CIA-supported startup emerges with SAN appliance

Candera Inc. this week plans to go public with a storage virtualization device after two years of development, joining the race to provide users with technology that can combine different storage subsystems into virtual pools of data.

Milpitas, Calif.-based Candera will announce the release of its SCE 510 appliance, a combination switch and virtualization product that works on multivendor storage-area networks (SAN). The start-up, which has been partly funded by the CIA, is selling the systems in clustered pairs that operate separately from each other but can balance workloads between them.

Candera’s promise is straightforward: The company says that using application programming interfaces based on standards like XML, HTTP and the Simple Network Management Protocol, the SCE 510 can work with any SAN switch to virtualize the storage capacity on various arrays so it all looks like a unified pool.

The new appliance can automatically identify devices on SANs by disk type, vendor and the level of supported redundancy protection, allowing systems administrators to set up dynamic provisioning policies for different types of data, according to Richard Meyer, Candera’s principal engineer.

Market Rivals

The SCE 510 will compete against virtualization products from vendors like IBM Corp. and Hewlett-Packard Co., as well as Brocade Communications Systems Inc.’s virtualization-enabled SilkWorm Fabric Application Platform switches.

A senior storage architect at a Global 100 company said he’s leaning toward the Candera box over rival virtualization technologies from IBM, FalconStor Software Inc. and DataCore Software Corp. because the SCE 510 was developed with redundancy and high availability in mind.

The other products run on commodity hardware that could prove to be a point of failure in his SAN, said the storage architect, who asked that he and his company not be identified. In contrast, Candera is using a pair of specialized processors designed to handle heavy-duty workloads.

A vice president of architecture and capacity planning at a large financial services firm, who also asked to remain anonymous, said his company beta-tested the SCE 510 last month and plans to roll it out in September. The device should let IT staffers manage all the disk arrays on the firm’s 50TB SAN through a single interface, the executive said.

But he added that the SCE 510 is missing two key features: support for migrating data from direct-attached storage devices to SANs, and data replication capabilities for disaster recovery applications.
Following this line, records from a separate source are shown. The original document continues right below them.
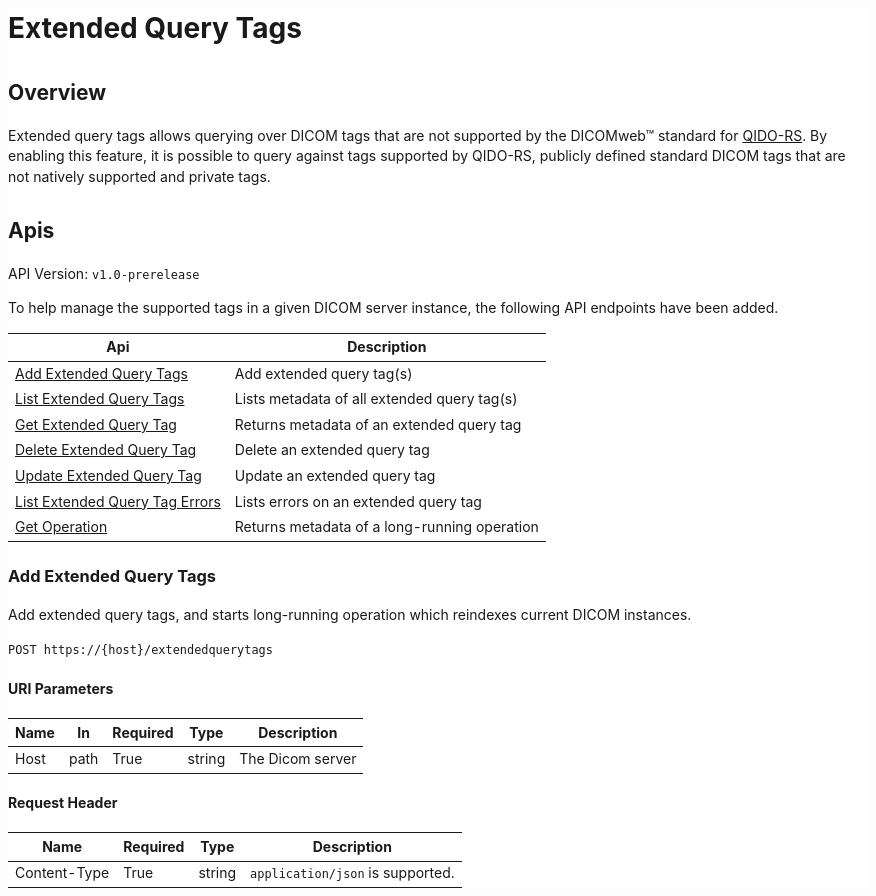 # Extended Query Tags

## Overview

Extended query tags allows querying over DICOM tags that are not supported by the DICOMweb™ standard for [QIDO-RS](../resources/conformance-statement.md#search-qido-rs). By enabling this feature, it is possible to query against tags supported by QIDO-RS, publicly defined standard DICOM tags that are not natively supported and private tags.



## Apis

API Version: `v1.0-prerelease`

To help manage the supported tags in a given DICOM server instance, the following API endpoints have been added.

| Api                                                          | Description                                  |
| ------------------------------------------------------------ | -------------------------------------------- |
| [Add Extended Query Tags](#add-extended-query-tags)          | Add extended query tag(s)                    |
| [List Extended Query Tags](#list-extended-query-tags)        | Lists metadata of all extended query tag(s)  |
| [Get Extended Query Tag](#get-extended-query-tag)            | Returns metadata of an extended query tag    |
| [Delete Extended Query Tag](#delete-extended-query-tag)      | Delete an extended query tag                 |
| [Update Extended Query Tag](#update-extended-query-tag)      | Update an extended query tag                 |
| [List Extended Query Tag Errors](#list-extended-query-tag-errors) | Lists errors on an extended query tag        |
| [Get Operation](#get-operation)                              | Returns metadata of a long-running operation |

### Add Extended Query Tags 

Add extended query tags, and starts long-running operation which reindexes current DICOM instances.

```http
POST https://{host}/extendedquerytags
```

#### URI Parameters

| Name | In   | Required | Type   | Description      |
| ---- | ---- | -------- | ------ | ---------------- |
| Host | path | True     | string | The Dicom server |

#### Request Header

| Name         | Required | Type   | Description                      |
| ------------ | -------- | ------ | -------------------------------- |
| Content-Type | True     | string | `application/json` is supported. |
Meyer said he has heard the same comment from other potential users and added that both of those features are in development. But he couldn’t say when they’re due to become available.

Mike Fisch, an analyst at The Clipper Group Inc. in Wellesley, Mass., said Candera’s product could make a splash in the storage management market because it addresses key user requirements, including logical unit-number mapping, capacity planning and dynamic provisioning.

Candera is also jointly developing security-related hardware and software features with In-Q-Tel Inc. in Arlington, Va., a nonprofit company that acts as the CIA’s technology funding arm. Those features include support for the Lightweight Directory Access Protocol and Secure Sockets Layer standards and should be added to the SCE 510 in the fourth quarter, Meyer said.